Extract image file paths from ImageNet by matching category keywords. Useful for creating custom subsets of ImageNet for training or evaluation.

Kaggle Competition Dataset

Prerequisites

Python 3.8+

ImageNet dataset (or a subset) with the standard ILSVRC directory structure:

ImageNet-Subset/
├── LOC_synset_mapping.txt
├── LOC_val_solution.csv
└── ILSVRC/
    ├── ImageSets/
    │   └── CLS-LOC/
    │       ├── train_cls.txt
    │       └── val.txt
    └── Data/
        └── CLS-LOC/
            ├── train/
            │   ├── n01440764/
            │   │   ├── n01440764_10026.JPEG
            │   │   └── ...
            │   └── ...
            └── val/
                ├── ILSVRC2012_val_00000001.JPEG
                └── ...

Installation

pip install parseimagenet

For local development:

git clone https://github.com/MrT3313/Parse-ImageNet.git
pip install -e /path/to/ParseImageNet
# ex: pip install -e /Users/mrt/Documents/MrT/code/computer-vision/ParseImageNet

Usage

[!NOTE]

Example Notebook

Params

Parameter	Type	Default	Alternatives	Description
`base_path`	`Path`	-	Any valid directory path	Root path to the ImageNet dataset
`preset`	`str` or `None`	`None`	`"birds"`, `"dogs"`, ... via `get_available_presets()`	Predefined keyword list. `None` selects all categories
`keywords`	`list` or `None`	`None`	Any list of strings	Custom keyword list. Overrides `preset` when provided
`num_images`	`int`	`200`	Any positive integer	Max images to return (capped by availability)
`source`	`str`	`"train"`	`"val"`	Data split to sample from
`silent`	`bool`	`True`	`False`	Suppresses print output when enabled

Base Example

from pathlib import Path
from parseimagenet import get_image_paths_by_keywords

# Set the path to your ImageNet directory
base_path = Path('/path/to/your/ImageNet-Subset')
# ex: /Users/mrt/Documents/MrT/code/computer-vision/image-bank/ImageNet-Subset

# Default: no preset, selects from all categories
image_paths = get_image_paths_by_keywords(base_path=base_path)

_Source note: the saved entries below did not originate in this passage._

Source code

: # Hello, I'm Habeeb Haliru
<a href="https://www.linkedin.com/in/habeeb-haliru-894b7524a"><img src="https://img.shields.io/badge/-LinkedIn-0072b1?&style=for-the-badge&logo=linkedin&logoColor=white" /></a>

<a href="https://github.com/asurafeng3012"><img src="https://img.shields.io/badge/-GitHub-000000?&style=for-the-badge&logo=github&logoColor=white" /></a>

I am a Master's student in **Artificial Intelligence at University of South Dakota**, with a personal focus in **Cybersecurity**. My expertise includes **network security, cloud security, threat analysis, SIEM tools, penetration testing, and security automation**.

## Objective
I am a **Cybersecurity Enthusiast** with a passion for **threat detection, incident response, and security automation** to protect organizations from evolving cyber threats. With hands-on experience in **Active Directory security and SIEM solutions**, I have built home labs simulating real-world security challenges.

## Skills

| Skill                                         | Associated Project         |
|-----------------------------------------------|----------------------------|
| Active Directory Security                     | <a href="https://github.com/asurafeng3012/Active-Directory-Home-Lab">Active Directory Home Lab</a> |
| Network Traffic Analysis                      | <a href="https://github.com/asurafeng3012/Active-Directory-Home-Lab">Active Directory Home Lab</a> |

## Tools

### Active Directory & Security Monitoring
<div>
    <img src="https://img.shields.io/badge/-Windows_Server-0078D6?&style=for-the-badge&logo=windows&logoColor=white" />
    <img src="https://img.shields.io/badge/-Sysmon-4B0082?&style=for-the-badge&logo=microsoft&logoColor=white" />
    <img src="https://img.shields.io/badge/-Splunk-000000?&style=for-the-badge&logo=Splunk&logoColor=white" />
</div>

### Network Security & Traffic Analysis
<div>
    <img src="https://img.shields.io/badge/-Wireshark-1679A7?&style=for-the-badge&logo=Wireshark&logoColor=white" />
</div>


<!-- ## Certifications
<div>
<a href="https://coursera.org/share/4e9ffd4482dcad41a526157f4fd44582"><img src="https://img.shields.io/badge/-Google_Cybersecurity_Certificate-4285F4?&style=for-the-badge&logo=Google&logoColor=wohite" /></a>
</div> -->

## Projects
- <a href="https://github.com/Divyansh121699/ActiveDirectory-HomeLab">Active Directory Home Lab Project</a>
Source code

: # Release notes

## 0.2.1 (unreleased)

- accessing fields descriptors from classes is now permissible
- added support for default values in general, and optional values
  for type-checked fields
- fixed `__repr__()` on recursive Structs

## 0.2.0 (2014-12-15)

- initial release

# image_paths is a list of Path objects
print(f"Found {len(image_paths)} images")
print(image_paths[:5])

Using Presets

[!NOTE]

Presets are predefined keyword lists for common categories:

from parseimagenet import get_image_paths_by_keywords # main function
from parseimagenet import get_available_presets, KEYWORD_PRESETS # helpers

# See available presets
print(get_available_presets())  # ['birds', 'dogs', 'wild_canids', 'snakes']

# Access preset keywords directly
print(KEYWORD_PRESETS["birds"])

# Use a specific preset
image_paths = get_image_paths_by_keywords(
    base_path=base_path,
    preset="birds",
    num_images=200
)

Using Keywords

[!NOTE]

Custom keywords override the preset:

[!IMPORTANT]

you can find all applicable category keywords in the LOC_synset_mapping.txt file

image_paths = get_image_paths_by_keywords(
    base_path=base_path,
    keywords=['dog', 'puppy', 'hound'],
    num_images=100
)

Using Sources

By default, images are sourced from the training set. Use source="val" to pull from the validation set instead:

[!IMPORTANT]

we do not provide a fetch from the test data because the Kaggle Competition Dataset does not provide the ground truth for the training data.

image_paths = get_image_paths_by_keywords(
    base_path=base_path,
    preset="birds",
    num_images=100,
    source="val"
)

Command Line

# Use default preset (birds)
python -m parseimagenet.ParseImageNetSubset --base_path /path/to/ImageNet-Subset

# Use a specific preset
python -m parseimagenet.ParseImageNetSubset --base_path /path/to/ImageNet-Subset --preset birds --num_images 100

# Use custom keywords (overrides preset)
python -m parseimagenet.ParseImageNetSubset --base_path /path/to/ImageNet-Subset --keywords "dog, puppy" --num_images 100

# Use validation data instead of training data
python -m parseimagenet.ParseImageNetSubset --base_path /path/to/ImageNet-Subset --preset birds --source val --num_images 100

Project details

These details have been verified by PyPI

Project links

Homepage

GitHub Statistics

Maintainers

MrT3313

These details have not been verified by PyPI

Release history Release notifications | RSS feed

This version

1.5.0

Feb 16, 2026

1.2.0

Feb 10, 2026

1.0.7

Feb 9, 2026

1.0.5

Feb 7, 2026

1.0.4

Feb 6, 2026

1.0.3

Feb 6, 2026

Download files

Download the file for your platform. If you're not sure which to choose, learn more about installing packages.

Source Distribution

parseimagenet-1.5.0.tar.gz (20.4 kB view details)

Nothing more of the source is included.